2. Bundoo admitted that he was married to Shrimati Mahrul Nisa and that the latter lived with him for about 2 1/2 years. According to his case he was physically fit and did not suffer from impotency. She had gone to her father (and he) did not send her back. He wants to sell her and tried to compel to divorce her. Bundoo denied his liability to pay maintenance to his wife.

3. The Magistrate on a consideration of the evidence on record came to the conclusion that Shrimati Mahrul Nisa failed to prove the case of impotency of her husband alleged by her. On this ground solely he dismissed her application for maintenance. Aggrieved there-by a revision was filed before the Sessions Judge, Saharanpur which has been allowed, Bundoo has been directed to pay a sum of Rs. 35 per month! as maintenance allowance to his wife. Hence this revision, I have heard counsel for the parties at great length and have also perused the impugned order.

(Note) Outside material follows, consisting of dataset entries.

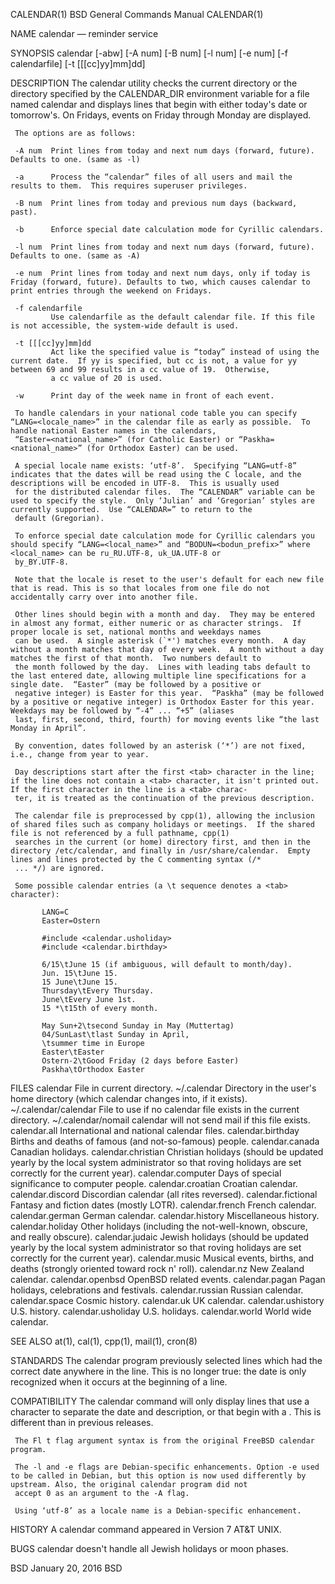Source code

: CALENDAR(1)                                                                           BSD General Commands Manual                                                                          CALENDAR(1)

NAME
     calendar — reminder service

SYNOPSIS
     calendar [-abw] [-A num] [-B num] [-l num] [-e num] [-f calendarfile] [-t [[[cc]yy]mm]dd]

DESCRIPTION
     The calendar utility checks the current directory or the directory specified by the CALENDAR_DIR environment variable for a file named calendar and displays lines that begin with either today's
     date or tomorrow's.  On Fridays, events on Friday through Monday are displayed.

     The options are as follows:

     -A num  Print lines from today and next num days (forward, future).  Defaults to one. (same as -l)

     -a      Process the “calendar” files of all users and mail the results to them.  This requires superuser privileges.

     -B num  Print lines from today and previous num days (backward, past).

     -b      Enforce special date calculation mode for Cyrillic calendars.

     -l num  Print lines from today and next num days (forward, future). Defaults to one. (same as -A)

     -e num  Print lines from today and next num days, only if today is Friday (forward, future). Defaults to two, which causes calendar to print entries through the weekend on Fridays.

     -f calendarfile
             Use calendarfile as the default calendar file. If this file is not accessible, the system-wide default is used.

     -t [[[cc]yy]mm]dd
             Act like the specified value is “today” instead of using the current date.  If yy is specified, but cc is not, a value for yy between 69 and 99 results in a cc value of 19.  Otherwise,
             a cc value of 20 is used.

     -w      Print day of the week name in front of each event.

     To handle calendars in your national code table you can specify “LANG=<locale_name>” in the calendar file as early as possible.  To handle national Easter names in the calendars,
     “Easter=<national_name>” (for Catholic Easter) or “Paskha=<national_name>” (for Orthodox Easter) can be used.

     A special locale name exists: ‘utf-8’.  Specifying “LANG=utf-8” indicates that the dates will be read using the C locale, and the descriptions will be encoded in UTF-8.  This is usually used
     for the distributed calendar files.  The “CALENDAR” variable can be used to specify the style.  Only ‘Julian’ and ‘Gregorian’ styles are currently supported.  Use “CALENDAR=” to return to the
     default (Gregorian).

     To enforce special date calculation mode for Cyrillic calendars you should specify “LANG=<local_name>” and “BODUN=<bodun_prefix>” where <local_name> can be ru_RU.UTF-8, uk_UA.UTF-8 or
     by_BY.UTF-8.

     Note that the locale is reset to the user's default for each new file that is read. This is so that locales from one file do not accidentally carry over into another file.

     Other lines should begin with a month and day.  They may be entered in almost any format, either numeric or as character strings.  If proper locale is set, national months and weekdays names
     can be used.  A single asterisk (`*') matches every month.  A day without a month matches that day of every week.  A month without a day matches the first of that month.  Two numbers default to
     the month followed by the day.  Lines with leading tabs default to the last entered date, allowing multiple line specifications for a single date.  “Easter” (may be followed by a positive or
     negative integer) is Easter for this year.  “Paskha” (may be followed by a positive or negative integer) is Orthodox Easter for this year.  Weekdays may be followed by “-4” ... “+5” (aliases
     last, first, second, third, fourth) for moving events like “the last Monday in April”.

     By convention, dates followed by an asterisk (‘*’) are not fixed, i.e., change from year to year.

     Day descriptions start after the first <tab> character in the line; if the line does not contain a <tab> character, it isn't printed out.  If the first character in the line is a <tab> charac‐
     ter, it is treated as the continuation of the previous description.

     The calendar file is preprocessed by cpp(1), allowing the inclusion of shared files such as company holidays or meetings.  If the shared file is not referenced by a full pathname, cpp(1)
     searches in the current (or home) directory first, and then in the directory /etc/calendar, and finally in /usr/share/calendar.  Empty lines and lines protected by the C commenting syntax (/*
     ... */) are ignored.

     Some possible calendar entries (a \t sequence denotes a <tab> character):

           LANG=C
           Easter=Ostern

           #include <calendar.usholiday>
           #include <calendar.birthday>

           6/15\tJune 15 (if ambiguous, will default to month/day).
           Jun. 15\tJune 15.
           15 June\tJune 15.
           Thursday\tEvery Thursday.
           June\tEvery June 1st.
           15 *\t15th of every month.

           May Sun+2\tsecond Sunday in May (Muttertag)
           04/SunLast\tlast Sunday in April,
           \tsummer time in Europe
           Easter\tEaster
           Ostern-2\tGood Friday (2 days before Easter)
           Paskha\tOrthodox Easter

FILES
     calendar              File in current directory.
     ~/.calendar           Directory in the user's home directory (which calendar changes into, if it exists).
     ~/.calendar/calendar  File to use if no calendar file exists in the current directory.
     ~/.calendar/nomail    calendar will not send mail if this file exists.
     calendar.all          International and national calendar files.
     calendar.birthday     Births and deaths of famous (and not-so-famous) people.
     calendar.canada       Canadian holidays.
     calendar.christian    Christian holidays (should be updated yearly by the local system administrator so that roving holidays are set correctly for the current year).
     calendar.computer     Days of special significance to computer people.
     calendar.croatian     Croatian calendar.
     calendar.discord      Discordian calendar (all rites reversed).
     calendar.fictional    Fantasy and fiction dates (mostly LOTR).
     calendar.french       French calendar.
     calendar.german       German calendar.
     calendar.history      Miscellaneous history.
     calendar.holiday      Other holidays (including the not-well-known, obscure, and really obscure).
     calendar.judaic       Jewish holidays (should be updated yearly by the local system administrator so that roving holidays are set correctly for the current year).
     calendar.music        Musical events, births, and deaths (strongly oriented toward rock n' roll).
     calendar.nz           New Zealand calendar.
     calendar.openbsd      OpenBSD related events.
     calendar.pagan        Pagan holidays, celebrations and festivals.
     calendar.russian      Russian calendar.
     calendar.space        Cosmic history.
     calendar.uk           UK calendar.
     calendar.ushistory    U.S. history.
     calendar.usholiday    U.S. holidays.
     calendar.world        World wide calendar.

SEE ALSO
     at(1), cal(1), cpp(1), mail(1), cron(8)

STANDARDS
     The calendar program previously selected lines which had the correct date anywhere in the line.  This is no longer true: the date is only recognized when it occurs at the beginning of a line.

COMPATIBILITY
     The calendar command will only display lines that use a <tab> character to separate the date and description, or that begin with a <tab>. This is different than in previous releases.

     The Fl t flag argument syntax is from the original FreeBSD calendar program.

     The -l and -e flags are Debian-specific enhancements. Option -e used to be called in Debian, but this option is now used differently by upstream. Also, the original calendar program did not
     accept 0 as an argument to the -A flag.

     Using ‘utf-8’ as a locale name is a Debian-specific enhancement.

HISTORY
     A calendar command appeared in Version 7 AT&T UNIX.

BUGS
     calendar doesn't handle all Jewish holidays or moon phases.

BSD                                                                                        January 20, 2016                                                                                        BSD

4. The Sessions Judge re-examined the entire evidence on the record and reversed the findings of fact recorded by the trial court holding that Bundoo was impotent and incapable of satisfying the sexual needs of his wife. In his view impotency of the husband amounted to legal cruelty which must result in great mental shock and agony to the wife and therefore she was entitled to live separately from her husband and claim maintenance.

5. Before dealing with the question of law involved in this case, it must be observed that the Sessions Judge was not justified in reassessing the evidence on the record and reversing the finding of fact arrived at by the trial Court, as regards the question of impotency of the husband, I find from the perusal of judgment of the Magistrate that he has taken into consideration the entire evidence on the record led in connection with this question and he was of the opinion that Shrimati Mahrul Nisa failed to prove by convincing evidence that Bundoo was impotent. A court of revision is not entitled to reassess and reappraise the evidence on the record, unless he finds that the judgment sought to be revised suffers from any illegality or perversity. In my view, therefore, the Sessions Judge has acted illegally in the exercise of his jurisdiction in reversing the finding of fact arrived at by the trial court.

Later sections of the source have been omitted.